Your goal :: Beginning with the line below that contains "The DES algorithm works" and ending with the line that contains "--RSA Algorithm", copy every line exactly. Copy nothing else.

━━ Dataset records ━━

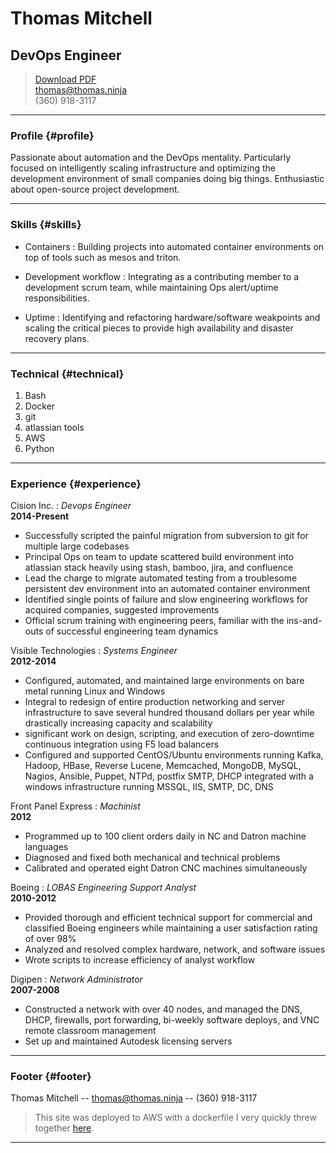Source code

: # Thomas Mitchell
## DevOps Engineer

> [Download PDF](resume.pdf)  
> [thomas@thomas.ninja](thomas@thomas.ninja)  
> (360) 918-3117

------

### Profile {#profile}

Passionate about automation and the DevOps mentality. Particularly focused on intelligently scaling infrastructure and optimizing the development environment of small companies doing big things. Enthusiastic about open-source project development.

------

### Skills {#skills}

* Containers
  : Building projects into automated container environments on top of tools such as mesos and triton.

* Development workflow
  : Integrating as a contributing member to a development scrum team, while maintaining Ops alert/uptime responsibilities.

* Uptime
  : Identifying and refactoring hardware/software weakpoints and scaling the critical pieces to provide high availability and disaster recovery plans.

-------

### Technical {#technical}

1. Bash
1. Docker
1. git
1. atlassian tools
1. AWS
1. Python

------

### Experience {#experience}


Cision Inc.
: *Devops Engineer*  
  __2014-Present__  

 - Successfully scripted the painful migration from subversion to git for multiple large codebases
 - Principal Ops on team to update scattered build environment into atlassian stack heavily using stash, bamboo, jira, and confluence
 - Lead the charge to migrate automated testing from a troublesome persistent dev environment into an automated container environment
 - Identified single points of failure and slow engineering workflows for acquired companies, suggested improvements
 - Official scrum training with engineering peers, familiar with the ins-and-outs of successful engineering team dynamics


Visible Technologies
: *Systems Engineer*  
  __2012-2014__  

 - Configured, automated, and maintained large environments on bare metal running Linux and Windows
 - Integral to redesign of entire production networking and server infrastructure to save several hundred thousand dollars per year while drastically increasing capacity and scalability
 - significant work on design, scripting, and execution of zero-downtime continuous integration using F5 load balancers
 - Configured and supported CentOS/Ubuntu environments running Kafka, Hadoop, HBase, Reverse Lucene, Memcached, MongoDB, MySQL, Nagios, Ansible, Puppet, NTPd, postfix SMTP, DHCP integrated with a windows infrastructure running MSSQL, IIS, SMTP, DC, DNS


Front Panel Express
: *Machinist*  
  __2012__  

 - Programmed up to 100 client orders daily in NC and Datron machine languages
 - Diagnosed and fixed both mechanical and technical problems
 - Calibrated and operated eight Datron CNC machines simultaneously


Boeing
: *LOBAS Engineering Support Analyst*  
  __2010-2012__  

 - Provided thorough and efficient technical support for commercial and classified Boeing engineers while maintaining a user satisfaction rating of over 98%
 - Analyzed and resolved complex hardware, network, and software issues
 - Wrote scripts to increase efficiency of analyst workflow


Digipen
: *Network Administrator*  
  __2007-2008__  

 - Constructed a network with over 40 nodes, and managed the DNS, DHCP, firewalls, port forwarding, bi-weekly software deploys, and VNC remote classroom management
 - Set up and maintained Autodesk licensing servers

------

### Footer {#footer}

Thomas Mitchell -- [thomas@thomas.ninja](thomas@thomas.ninja) -- (360) 918-3117

 > This site was deployed to AWS with a dockerfile I very quickly threw together [here](https://registry.hub.docker.com/u/trmitchell7/nginx-resume.md).

------
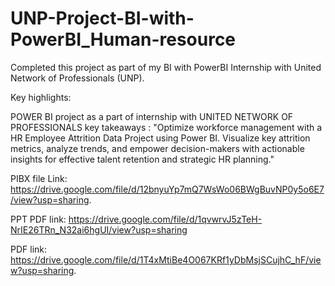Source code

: # UNP-Project-BI-with-PowerBI_Human-resource

Completed this project as part of my BI with PowerBI Internship with United Network of Professionals (UNP).

Key highlights:

POWER BI project as a part of internship with UNITED NETWORK OF PROFESSIONALS key takeaways : "Optimize workforce management with a HR Employee Attrition Data Project using Power BI. Visualize key attrition metrics, analyze trends, and empower decision-makers with actionable insights for effective talent retention and strategic HR planning."

PIBX file Link: https://drive.google.com/file/d/12bnyuYp7mQ7WsWo06BWgBuvNP0y5o6E7/view?usp=sharing.

PPT PDF link: https://drive.google.com/file/d/1qvwrvJ5zTeH-NrIE26TRn_N32ai6hgUI/view?usp=sharing

PDF link: https://drive.google.com/file/d/1T4xMtiBe4O067KRf1yDbMsjSCujhC_hF/view?usp=sharing.
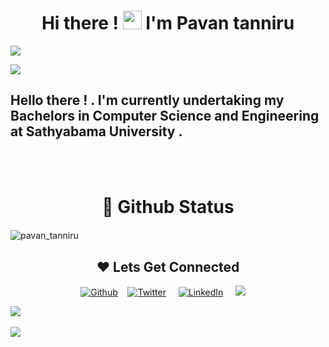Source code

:   <h1 align="center"> Hi there ! <img src="https://user-images.githubusercontent.com/42378118/110234147-e3259600-7f4e-11eb-95be-0c4047144dea.gif" width="30">  I'm Pavan tanniru </h1>
  
  <img  src="https://images.unsplash.com/photo-1520962880247-cfaf541c8724?ixid=MnwxMjA3fDB8MHxwaG90by1wYWdlfHx8fGVufDB8fHx8&ixlib=rb-1.2.1&auto=format&fit=crop&w=1189&q=80">
  
   ![](https://komarev.com/ghpvc/?username=pavantanniru&color=blue)

## Hello there ! .  I'm currently undertaking my Bachelors in Computer Science and Engineering at Sathyabama University  .



<br>
<br>



</p>
  <h1 align="center"> 📔 Github Status</h1>
  
  

  <img align="center" src="https://github-readme-stats.vercel.app/api?username=pavantanniru&layout=compact&hide=html&theme=jolly" alt="pavan_tanniru" />&nbsp;&nbsp;&nbsp;&nbsp;
  
  


   <h2 align="center">❤ Lets Get Connected </h2>
           
           
       
   
  
 <p align="center"><a href="https://github.com/pavantanniru"><img alt="Github" src="https://camo.githubusercontent.com/297212f5cfd71f14f1a774a22bfd24b24bfa996aa72f4d941f790c8606ca8f0d/68747470733a2f2f696d672e736869656c64732e696f2f62616467652f4769744875622d2532333132313030452e7376673f267374796c653d666f722d7468652d6261646765266c6f676f3d476974687562266c6f676f436f6c6f723d7768697465" data-canonical-src="https://img.shields.io/badge/GitHub-%2312100E.svg?&amp;style=for-the-badge&amp;logo=Github&amp;logoColor=white" style="max-width:100%;"></a>&nbsp;&nbsp;&nbsp;&nbsp;<a href="https://twitter.com/TanniruPavan" rel="nofollow"><img alt="Twitter" src="https://camo.githubusercontent.com/e1c2fd3bcd4ed13889ed78d1e814261a7cfbc79ae826198b7813850b15a8d956/68747470733a2f2f696d672e736869656c64732e696f2f62616467652f747769747465722d2532333144413146322e7376673f267374796c653d666f722d7468652d6261646765266c6f676f3d74776974746572266c6f676f436f6c6f723d7768697465" data-canonical-src="https://img.shields.io/badge/twitter-%231DA1F2.svg?&amp;style=for-the-badge&amp;logo=twitter&amp;logoColor=white" style="max-width:100%;"></a> &nbsp;&nbsp;&nbsp;&nbsp;<a href="https://www.linkedin.com/in/pavan-tanniru-59ab281a5/" rel="nofollow"><img alt="LinkedIn" src="https://camo.githubusercontent.com/a493f6833f99fb3c85788d6d9305e6b7a42b838e5ee5d138fd9a8214a7e77472/68747470733a2f2f696d672e736869656c64732e696f2f62616467652f6c696e6b6564696e2d2532333030373742352e7376673f267374796c653d666f722d7468652d6261646765266c6f676f3d6c696e6b6564696e266c6f676f436f6c6f723d7768697465" data-canonical-src="https://img.shields.io/badge/linkedin-%230077B5.svg?&amp;style=for-the-badge&amp;logo=linkedin&amp;logoColor=white" style="max-width:100%;"></a>&nbsp;&nbsp;&nbsp;&nbsp; 
  <a href="mailto:pa1tanniru1999@gmailcom?subject=Hello%20pavan,%20From%20Github"><img src="https://img.shields.io/badge/gmail-%23D14836.svg?&style=for-the-badge&logo=gmail&logoColor=white" /></a>&nbsp;&nbsp;&nbsp;&nbsp;
 
  <a href="https://www.instagram.com/pavan_tanniru/"><img src="https://img.shields.io/badge/instagram-%23D14836.svg?&style=for-the-badge&logo=instagram&logoColor=pink" /></a>&nbsp;&nbsp;&nbsp;&nbsp;
  
  <a href="https://www.kaggle.com/pavantanniru/"><img src="https://miro.medium.com/max/846/0*EcNt1Y_p5njLMX3F">
  
</p>
    
  <br>
   
  
   
   <br>
    
  
 
    
  
    
    
    
    
    
   
    
   
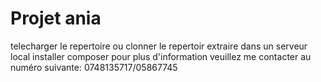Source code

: # Projet ania
telecharger le repertoire ou clonner le repertoir
extraire dans un serveur local
installer composer
pour plus d'information veuillez me contacter au numéro suivante: 0748135717/05867745
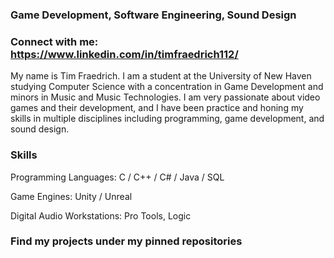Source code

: ### Game Development, Software Engineering, Sound Design ###
### Connect with me: https://www.linkedin.com/in/timfraedrich112/

My name is Tim Fraedrich. I am a student at the University of New Haven studying Computer Science with a concentration in Game Development and minors in Music and Music Technologies. I am very passionate about video games and their development, and I have been practice and honing my skills in multiple disciplines including programming, game development, and sound design.

### Skills

Programming Languages: C / C++ / C# / Java / SQL

Game Engines: Unity / Unreal

Digital Audio Workstations: Pro Tools, Logic

### Find my projects under my pinned repositories

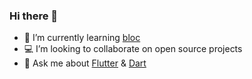 ### Hi there 👋

- 🌱 I’m currently learning [bloc](https://bloclibrary.dev/)
- :computer: I’m looking to collaborate on open source projects
- 💬 Ask me about [Flutter](https://flutter.dev/) & [Dart](https://dart.dev/)
<!--
**khakestari/khakestari** is a ✨ _special_ ✨ repository because its `README.md` (this file) appears on your GitHub profile.
![Anurag's GitHub stats](https://github-readme-stats.vercel.app/api?username=khakestari&show_icons=true&theme=prussian)
Here are some ideas to get you started:

- 🔭 I’m currently working on ...

- 👯 I’m looking to collaborate on open source projects
- 🤔 I’m looking for help with ...


- ⚡ Fun fact: ...
-->
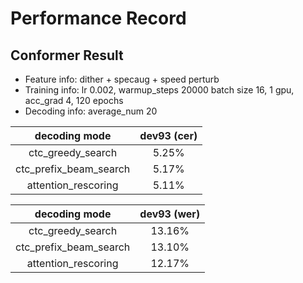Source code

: # Performance Record

## Conformer Result

* Feature info: dither + specaug + speed perturb
* Training info: lr 0.002, warmup_steps 20000 batch size 16, 1 gpu, acc_grad 4, 120 epochs
* Decoding info: average_num 20

|      decoding mode     | dev93 (cer) |
|:----------------------:|:-------------:|
| ctc_greedy_search |   5.25%      |
|  ctc_prefix_beam_search   |   5.17%      |
|  attention_rescoring   |   5.11%      |

|      decoding mode     | dev93 (wer) |
|:----------------------:|:-------------:|
| ctc_greedy_search |   13.16%      |
|  ctc_prefix_beam_search   |   13.10%      |
|  attention_rescoring   |   12.17%      |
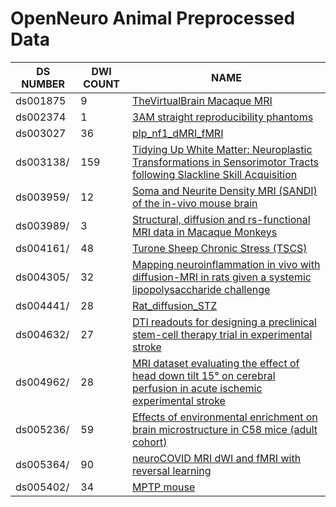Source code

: # OpenNeuro Animal Preprocessed Data

|       DS NUMBER       |       DWI COUNT       |               NAME            |
|-----------------|-----------------------|-------------------------------|
| ds001875 | 9 | [TheVirtualBrain Macaque MRI](https://openneuro.org/datasets/ds001875/) | 
| ds002374 | 1 | [3AM straight reproducibility phantoms](https://openneuro.org/datasets/ds002374/) | 
| ds003027 | 36 | [plp_nf1_dMRI_fMRI](https://openneuro.org/datasets/ds003027/) | 
| ds003138/ | 159 | [Tidying Up White Matter: Neuroplastic Transformations in Sensorimotor Tracts following Slackline Skill Acquisition](https://openneuro.org/datasets/ds003138/) | 
| ds003959/ | 12 | [Soma and Neurite Density MRI (SANDI) of the in-vivo mouse brain](https://openneuro.org/datasets/ds003959/) | 
| ds003989/ | 3 | [Structural, diffusion and rs-functional MRI data in Macaque Monkeys](https://openneuro.org/datasets/ds003989/) | 
| ds004161/ | 48 | [Turone Sheep Chronic Stress (TSCS)](https://openneuro.org/datasets/ds004161/) | 
| ds004305/ | 32 | [Mapping neuroinflammation in vivo with diffusion-MRI in rats given a systemic lipopolysaccharide challenge](https://openneuro.org/datasets/ds004305/) | 
| ds004441/ | 28 | [Rat_diffusion_STZ](https://openneuro.org/datasets/ds004441/) | 
| ds004632/ | 27 | [DTI readouts for designing a preclinical stem-cell therapy trial in experimental stroke](https://openneuro.org/datasets/ds004632/) | 
| ds004962/ | 28 | [MRI dataset evaluating the effect of head down tilt 15° on cerebral perfusion in acute ischemic experimental stroke](https://openneuro.org/datasets/ds004962/) | 
| ds005236/ | 59 | [Effects of environmental enrichment on brain microstructure in C58 mice (adult cohort)](https://openneuro.org/datasets/ds005236/) | 
| ds005364/ | 90 | [neuroCOVID MRI dWI and fMRI with reversal learning ](https://openneuro.org/datasets/ds005364/) | 
| ds005402/ | 34 | [MPTP mouse](https://openneuro.org/datasets/ds005402/) | 

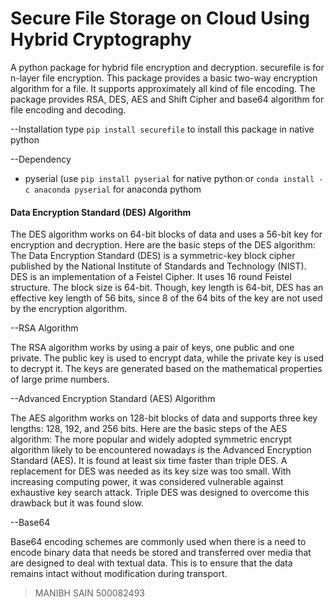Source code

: # Secure File Storage on Cloud Using Hybrid Cryptography 

A python package for hybrid file encryption and decryption. securefile is for n-layer file encryption. This package provides a basic two-way encryption algorithm for a file. It supports approximately all kind of file encoding. The package provides RSA, DES, AES and Shift Cipher and base64 algorithm for file encoding and decoding.


--Installation
type `pip install securefile` to install this package in native python

--Dependency
 - pyserial (use `pip install pyserial` for native python or `conda install -c anaconda pyserial` for anaconda pythom

#### Data Encryption Standard (DES) Algorithm
The DES algorithm works on 64-bit blocks of data and uses a 56-bit key for encryption and decryption. Here are the basic steps of the DES algorithm:
The Data Encryption Standard (DES) is a symmetric-key block cipher published by the National Institute of Standards and Technology (NIST). DES is an implementation of a Feistel Cipher. It uses 16 round Feistel structure. The block size is 64-bit. Though, key length is 64-bit, DES has an effective key length of 56 bits, since 8 of the 64 bits of the key are not used by the encryption algorithm.

--RSA Algorithm

The RSA algorithm works by using a pair of keys, one public and one private. The public key is used to encrypt data, while the private key is used to decrypt it. The keys are generated based on the mathematical properties of large prime numbers.

--Advanced Encryption Standard (AES) Algorithm

The AES algorithm works on 128-bit blocks of data and supports three key lengths: 128, 192, and 256 bits. Here are the basic steps of the AES algorithm:
The more popular and widely adopted symmetric encrypt algorithm likely to be encountered nowadays is the Advanced Encryption Standard (AES). It is found at least six time faster than triple DES.
A replacement for DES was needed as its key size was too small. With increasing computing power, it was considered vulnerable against exhaustive key search attack. Triple DES was designed to overcome this drawback but it was found slow.

--Base64

Base64 encoding schemes are commonly used when there is a need to encode binary data that needs be stored and transferred over media that are designed to deal with textual data. This is to ensure that the data remains intact without modification during transport.

>MANIBH SAIN 500082493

━━━

Finished task ::
The DES algorithm works on 64-bit blocks of data and uses a 56-bit key for encryption and decryption. Here are the basic steps of the DES algorithm:
The Data Encryption Standard (DES) is a symmetric-key block cipher published by the National Institute of Standards and Technology (NIST). DES is an implementation of a Feistel Cipher. It uses 16 round Feistel structure. The block size is 64-bit. Though, key length is 64-bit, DES has an effective key length of 56 bits, since 8 of the 64 bits of the key are not used by the encryption algorithm.

--RSA Algorithm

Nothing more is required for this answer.